Last Friday was one of those days when so many markets move so dramatically that it’s hard to know what to focus on. But in this case the headline numbers – US stocks way up, gold way down, foreign markets all over the place — matter less than the interest rate on 10-year Treasuries, which spiked:
The reason this number matters is that a return to “normal” times of high employment and fast growth also means a return to normal interest rates, which would be about twice current levels. This creates one or two little problems for a society with trillions of dollars of debt to roll over each year. Already, with the 10-year moving just from 1.7% to 2.2%, the junk bond market is suffering:
The Day The Big Fat Junk-Bond Bubble Blew Up
My friends in the corporate restructuring industry aren’t breaking out the bubbly just yet. But with one eye, they’re gazing wistfully into the distant horizon where they’re seeing the first signs of a glimmer of hope. And with the other eye, they’re gazing at the screens of their smartphones and computers where they’re seeing brutal junk bond rout.
Junk bonds had a phenomenal run. With each truckload of free money that the Fed and other central banks delivered to the markets, junk-bond valuations soared and yields plunged. The St. Louis Fed’s BofA Merrill Lynch junk-bond yield index, which was deep into the double digits during the financial crisis, hit a low on May 9 of 5.24%, down from 6.19% at the start of the year. Yields on some of the least bad junk in the index were well below 5%.
Before these crazy times that the financial crisis brought, you could buy an essentially risk-free 1-year FDIC-insured CD with an interest rate of 5%. But recently, desperate investors, mauled by the Fed’s zero-interest-rate policy and losing ground to inflation, were furiously grabbing yield wherever they could, taking on risks no questions asked, any risks no matter how large, to get to that 5% yield. A feeding frenzy for junk. Companies took advantage of this Fed-induced desperation and bamboozled investors into gobbling up 7 billion in junk bonds so far in 2013, a record!
One of the losers of the Fed’s policies was the corporate restructuring industry. With endless amounts of nearly free money available, even teetering companies with too much debt and money-losing operations could borrow more to cover up any holes.
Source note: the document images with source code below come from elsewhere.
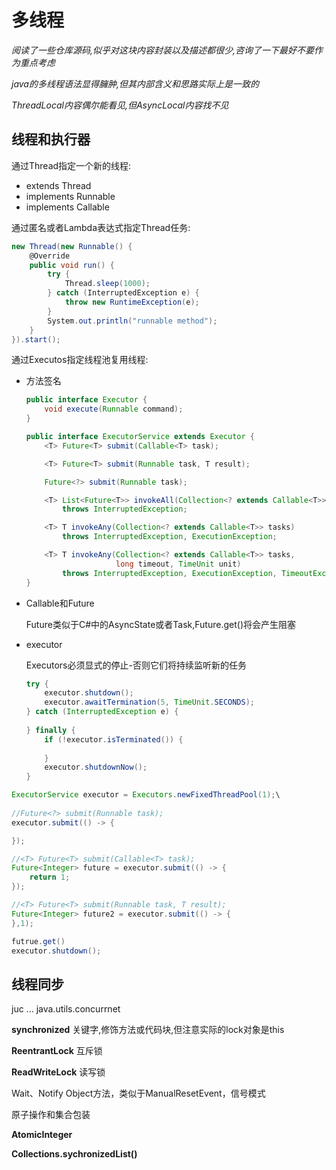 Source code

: # 多线程

*阅读了一些仓库源码,似乎对这块内容封装以及描述都很少,咨询了一下最好不要作为重点考虑*

*java的多线程语法显得臃肿,但其内部含义和思路实际上是一致的*

*ThreadLocal内容偶尔能看见,但AsyncLocal内容找不见*

## 线程和执行器

通过Thread指定一个新的线程:

- extends Thread 
- implements Runnable
- implements Callable

通过匿名或者Lambda表达式指定Thread任务:

```csharp
new Thread(new Runnable() {
    @Override
    public void run() {
        try {
            Thread.sleep(1000);
        } catch (InterruptedException e) {
            throw new RuntimeException(e);
        }
        System.out.println("runnable method");
    }
}).start();
```



通过Executos指定线程池复用线程:

- 方法签名

  ```java
  public interface Executor {
      void execute(Runnable command);
  }
  ```

  ```java
  public interface ExecutorService extends Executor {
      <T> Future<T> submit(Callable<T> task);
  
      <T> Future<T> submit(Runnable task, T result);
  
      Future<?> submit(Runnable task);
  
      <T> List<Future<T>> invokeAll(Collection<? extends Callable<T>> tasks)
          throws InterruptedException;
  
      <T> T invokeAny(Collection<? extends Callable<T>> tasks)
          throws InterruptedException, ExecutionException;
  
      <T> T invokeAny(Collection<? extends Callable<T>> tasks,
                      long timeout, TimeUnit unit)
          throws InterruptedException, ExecutionException, TimeoutException;
  }
  ```

- Callable和Future

  Future类似于C#中的AsyncState或者Task,Future.get()将会产生阻塞

- executor

  Executors必须显式的停止-否则它们将持续监听新的任务

  ```java
  try {
      executor.shutdown();
      executor.awaitTermination(5, TimeUnit.SECONDS);
  } catch (InterruptedException e) {
      
  } finally {
      if (!executor.isTerminated()) {
          
      }
      executor.shutdownNow();
  }
  ```

```java
ExecutorService executor = Executors.newFixedThreadPool(1);\
    
//Future<?> submit(Runnable task);
executor.submit(() -> {

});

//<T> Future<T> submit(Callable<T> task);
Future<Integer> future = executor.submit(() -> {
    return 1;
});

//<T> Future<T> submit(Runnable task, T result);
Future<Integer> future2 = executor.submit(() -> {
},1);

futrue.get()
executor.shutdown();
```

## 线程同步

juc ... java.utils.concurrnet 

**synchronized** 关键字,修饰方法或代码块,但注意实际的lock对象是this

**ReentrantLock** 互斥锁

**ReadWriteLock** 读写锁

Wait、Notify	Object方法，类似于ManualResetEvent，信号模式



原子操作和集合包装

**AtomicInteger**

**Collections.sychronizedList()**


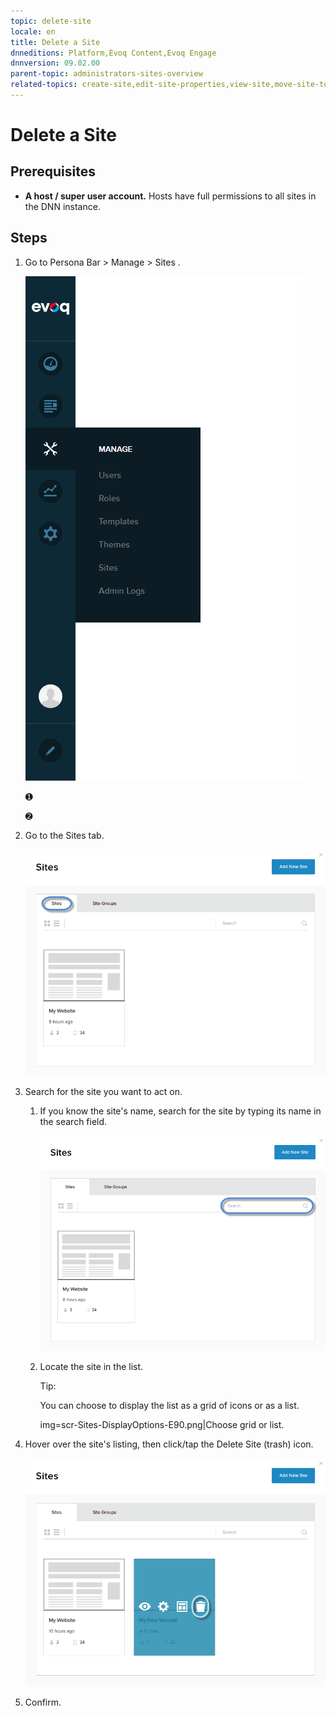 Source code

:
 ```yaml
---
topic: delete-site
locale: en
title: Delete a Site
dnneditions: Platform,Evoq Content,Evoq Engage
dnnversion: 09.02.00
parent-topic: administrators-sites-overview
related-topics: create-site,edit-site-properties,view-site,move-site-to-another-server
---
```


# Delete a Site

## Prerequisites

*   **A host / super user account.** Hosts have full permissions to all sites in the DNN instance.

## Steps

1.  Go to Persona Bar \> Manage \> Sites .
    
    ![Persona Bar > Manage > Sites](/images/scr-pbar-host-Manage-E91.png)
    
    ➊
    
    ➋
    
2.  Go to the Sites tab.
    
      
    
    ![](/images/scr-Sites-SitesTab-E90.png)
    
      
    
3.  Search for the site you want to act on.
    1.  If you know the site's name, search for the site by typing its name in the search field.
        
          
        
        ![Search field for sites](/images/scr-Sites-Search-E90.png)
        
          
        
    2.  Locate the site in the list.
        
        Tip:
        
        You can choose to display the list as a grid of icons or as a list.
        
        img=scr-Sites-DisplayOptions-E90.png|Choose grid or list.
        
4.  Hover over the site's listing, then click/tap the Delete Site (trash) icon.
    
      
    
    ![](/images/scr-Sites-Sites-SiteIcons-Delete-E90.png)
    
      
    
5.  Confirm.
So my friends and their restructuring outfits branched out into performance-improvement consulting and financial advisory, and some have left the business altogether.
Bubbles balloon to an absurd magnitude. But one day the feeding frenzy dies down, and gradually, or sometimes suddenly, the risks, the silliness, the illogic, the whole nonsensical nature of the bubble move into the foreground for all to see, and more and more people open their eyes and see it. Some of them will try to get out somehow, quietly at first, by looking for the greater fool. And there are plenty of them, for a while. But new investors want to be compensated for the risks they’re now seeing, and they’ll demand higher yields in return for taking on those risks. That day might have been May 9 – when the air started hissing out of the junk bond bubble. What came afterward was a rout. And a spike in yields:
And mortgage refinancing is drying up:
Refinancing Activity Continues to Shrink as Rates Jump to Recent Highs
There was another substantial drop in mortgage applications during the week ended May 31 as rates increased, in some cases to 13 month highs. The Mortgage Bankers Association (MBA) said results of its Weekly Mortgage Applications Survey showed an 11.5 percent decrease in its Market Composite Index, a measure of mortgage volume, on a seasonally adjusted basis from the week ended May 24. The Composite was down 20 percent on a non seasonally adjusted basis.
Rates for the conforming 30-year fixed-rate mortgage (FRM) had the biggest single-week increase since July 2011, jumping from 3.90 percent to 4.07 percent, the highest rate since April 2012. Points decreased to 0.35 from 0.39.
The average rate for 30-year jumbo FRMs (loan balances greater than $417,500) increased by 13 basis points to 4.20 percent, the highest rate since May 2012. Points increased to 0.28 from 0.27.
FHA-backed 30-year FRMs also increased to the highest level since May 2012, 3.76 percent, from 3.62 percent the previous week. Points increased to 0.32 from 0.27. The rate for 15-year FRMs reached the highest level since June 2012, increasing to 3.23 percent with 0.38 point from 3.10 percent with 0.30 point.
The Bottom line: Even a small rise in long-term interest rates translates into a lot less credit available for marginal borrowers. Homeowners trying to get a lower rate on their mortgage to free up cash for college loans or to put gas in the car will see that window close. Weak, highly-leveraged companies will have to get by with internally-generated cash – which many of them don’t have.
The government, meanwhile, will have to roll over its debt at ever-higher rates or ever-shorter duration, leading to a rising deficit in the first case and increased exposure to future interest rate changes in the second. Either way, the system gets more instead of less fragile.
The fact that a highly-leveraged economy can’t cope with rising rates is the modern world’s Catch-22: Rates have to rise if the economy keeps growing, but the economy can’t grow if rates rise.